One of the most memorable moments that I have from my years in grade school was a time when we had a Native American story teller come speak at one of our assemblies. At the outset of his talk, he made the point that we are all story tellers in our own different ways. That is to say, we all have a story to tell, a story that we live by, a story that brings the big picture of our lives together and makes sense of the things that we see and face.

As I think back to that talk, I notice more than ever, how precise that observation is. No matter who we are or where we come from, we all live life as we see it through a certain set of interconnected ideas and principles which follow the basic structure of a story. We all look at life and see some sort of beginning, reason or cause to life. Additionally, everyone (at least everyone that I have met) agrees that there is something wrong with the world. We all face challenges and antagonists in life, and we all see a solution or answer to which we strive.

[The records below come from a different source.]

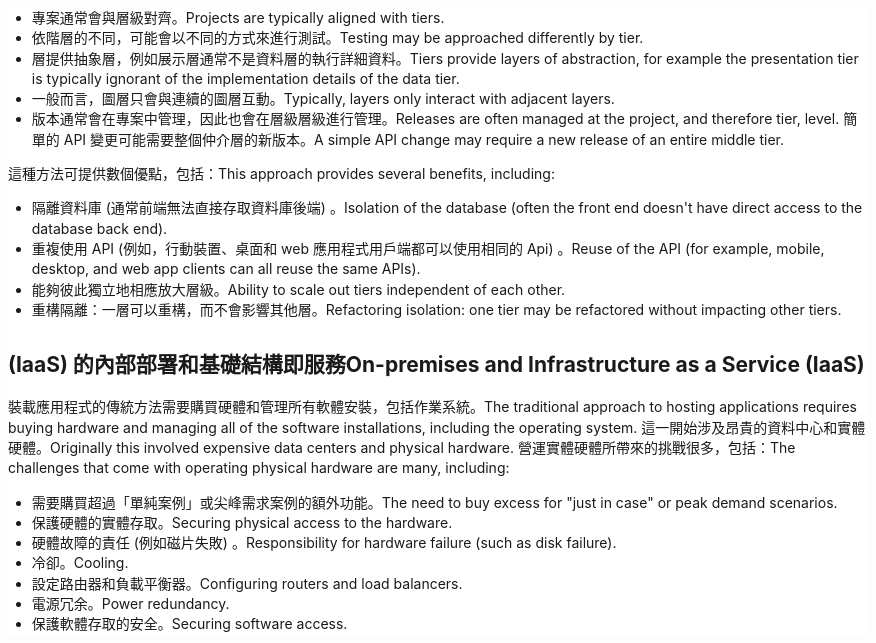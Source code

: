 - <span data-ttu-id="c171a-115">專案通常會與層級對齊。</span><span class="sxs-lookup"><span data-stu-id="c171a-115">Projects are typically aligned with tiers.</span></span>
- <span data-ttu-id="c171a-116">依階層的不同，可能會以不同的方式來進行測試。</span><span class="sxs-lookup"><span data-stu-id="c171a-116">Testing may be approached differently by tier.</span></span>
- <span data-ttu-id="c171a-117">層提供抽象層，例如展示層通常不是資料層的執行詳細資料。</span><span class="sxs-lookup"><span data-stu-id="c171a-117">Tiers provide layers of abstraction, for example the presentation tier is typically ignorant of the implementation details of the data tier.</span></span>
- <span data-ttu-id="c171a-118">一般而言，圖層只會與連續的圖層互動。</span><span class="sxs-lookup"><span data-stu-id="c171a-118">Typically, layers only interact with adjacent layers.</span></span>
- <span data-ttu-id="c171a-119">版本通常會在專案中管理，因此也會在層級層級進行管理。</span><span class="sxs-lookup"><span data-stu-id="c171a-119">Releases are often managed at the project, and therefore tier, level.</span></span> <span data-ttu-id="c171a-120">簡單的 API 變更可能需要整個仲介層的新版本。</span><span class="sxs-lookup"><span data-stu-id="c171a-120">A simple API change may require a new release of an entire middle tier.</span></span>

<span data-ttu-id="c171a-121">這種方法可提供數個優點，包括：</span><span class="sxs-lookup"><span data-stu-id="c171a-121">This approach provides several benefits, including:</span></span>

- <span data-ttu-id="c171a-122">隔離資料庫 (通常前端無法直接存取資料庫後端) 。</span><span class="sxs-lookup"><span data-stu-id="c171a-122">Isolation of the database (often the front end doesn't have direct access to the database back end).</span></span>
- <span data-ttu-id="c171a-123">重複使用 API (例如，行動裝置、桌面和 web 應用程式用戶端都可以使用相同的 Api) 。</span><span class="sxs-lookup"><span data-stu-id="c171a-123">Reuse of the API (for example, mobile, desktop, and web app clients can all reuse the same APIs).</span></span>
- <span data-ttu-id="c171a-124">能夠彼此獨立地相應放大層級。</span><span class="sxs-lookup"><span data-stu-id="c171a-124">Ability to scale out tiers independent of each other.</span></span>
- <span data-ttu-id="c171a-125">重構隔離：一層可以重構，而不會影響其他層。</span><span class="sxs-lookup"><span data-stu-id="c171a-125">Refactoring isolation: one tier may be refactored without impacting other tiers.</span></span>

## <a name="on-premises-and-infrastructure-as-a-service-iaas"></a><span data-ttu-id="c171a-126"> (IaaS) 的內部部署和基礎結構即服務</span><span class="sxs-lookup"><span data-stu-id="c171a-126">On-premises and Infrastructure as a Service (IaaS)</span></span>

<span data-ttu-id="c171a-127">裝載應用程式的傳統方法需要購買硬體和管理所有軟體安裝，包括作業系統。</span><span class="sxs-lookup"><span data-stu-id="c171a-127">The traditional approach to hosting applications requires buying hardware and managing all of the software installations, including the operating system.</span></span> <span data-ttu-id="c171a-128">這一開始涉及昂貴的資料中心和實體硬體。</span><span class="sxs-lookup"><span data-stu-id="c171a-128">Originally this involved expensive data centers and physical hardware.</span></span> <span data-ttu-id="c171a-129">營運實體硬體所帶來的挑戰很多，包括：</span><span class="sxs-lookup"><span data-stu-id="c171a-129">The challenges that come with operating physical hardware are many, including:</span></span>

- <span data-ttu-id="c171a-130">需要購買超過「單純案例」或尖峰需求案例的額外功能。</span><span class="sxs-lookup"><span data-stu-id="c171a-130">The need to buy excess for "just in case" or peak demand scenarios.</span></span>
- <span data-ttu-id="c171a-131">保護硬體的實體存取。</span><span class="sxs-lookup"><span data-stu-id="c171a-131">Securing physical access to the hardware.</span></span>
- <span data-ttu-id="c171a-132">硬體故障的責任 (例如磁片失敗) 。</span><span class="sxs-lookup"><span data-stu-id="c171a-132">Responsibility for hardware failure (such as disk failure).</span></span>
- <span data-ttu-id="c171a-133">冷卻。</span><span class="sxs-lookup"><span data-stu-id="c171a-133">Cooling.</span></span>
- <span data-ttu-id="c171a-134">設定路由器和負載平衡器。</span><span class="sxs-lookup"><span data-stu-id="c171a-134">Configuring routers and load balancers.</span></span>
- <span data-ttu-id="c171a-135">電源冗余。</span><span class="sxs-lookup"><span data-stu-id="c171a-135">Power redundancy.</span></span>
- <span data-ttu-id="c171a-136">保護軟體存取的安全。</span><span class="sxs-lookup"><span data-stu-id="c171a-136">Securing software access.</span></span>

Written stories, myths, novels and the like are simply projections of our inner lives. The reason that they have all their basic components is because that is how we function as people. No one writes a story about a character who encounters a problem and ends it at that because that is now how we live life. A word commonly used to describe this is the word ‘worldview’, which speaks of the perspective through which we approach and make sense of everything we face. Absolutely everything we do in life is dictated by the worldview to which we hold. We cannot make sense of anything without first putting it into a certain context of principles and ideas; i.e. our story.

What is also interesting is that most of us are doing this unconsciously. Most people just kinda go through life and take it as it comes without giving a constant consideration to how their experiences relate to their overall view of the story of life. As a result, we develop numerous gaps and inconsistencies in our stories. There are areas in our worldview which we may have given a lot of thought to, and can defend well, which then don’t connect at all to other areas that we have not thought about much. The more passive we are about life, the more inconsistencies we will tend to have in our worldview.

Sometimes people simply don’t like to think about their story. Ignorance is bliss. The less we think about it, the less we are bothered by our inconsistencies. Sounds stupid, but also appealing. These people live with a very diluted perspective on joy and life.

What is the story that defines your life? What is the basis of this story? Are you sure about it? Are you prepared to stake your life on it?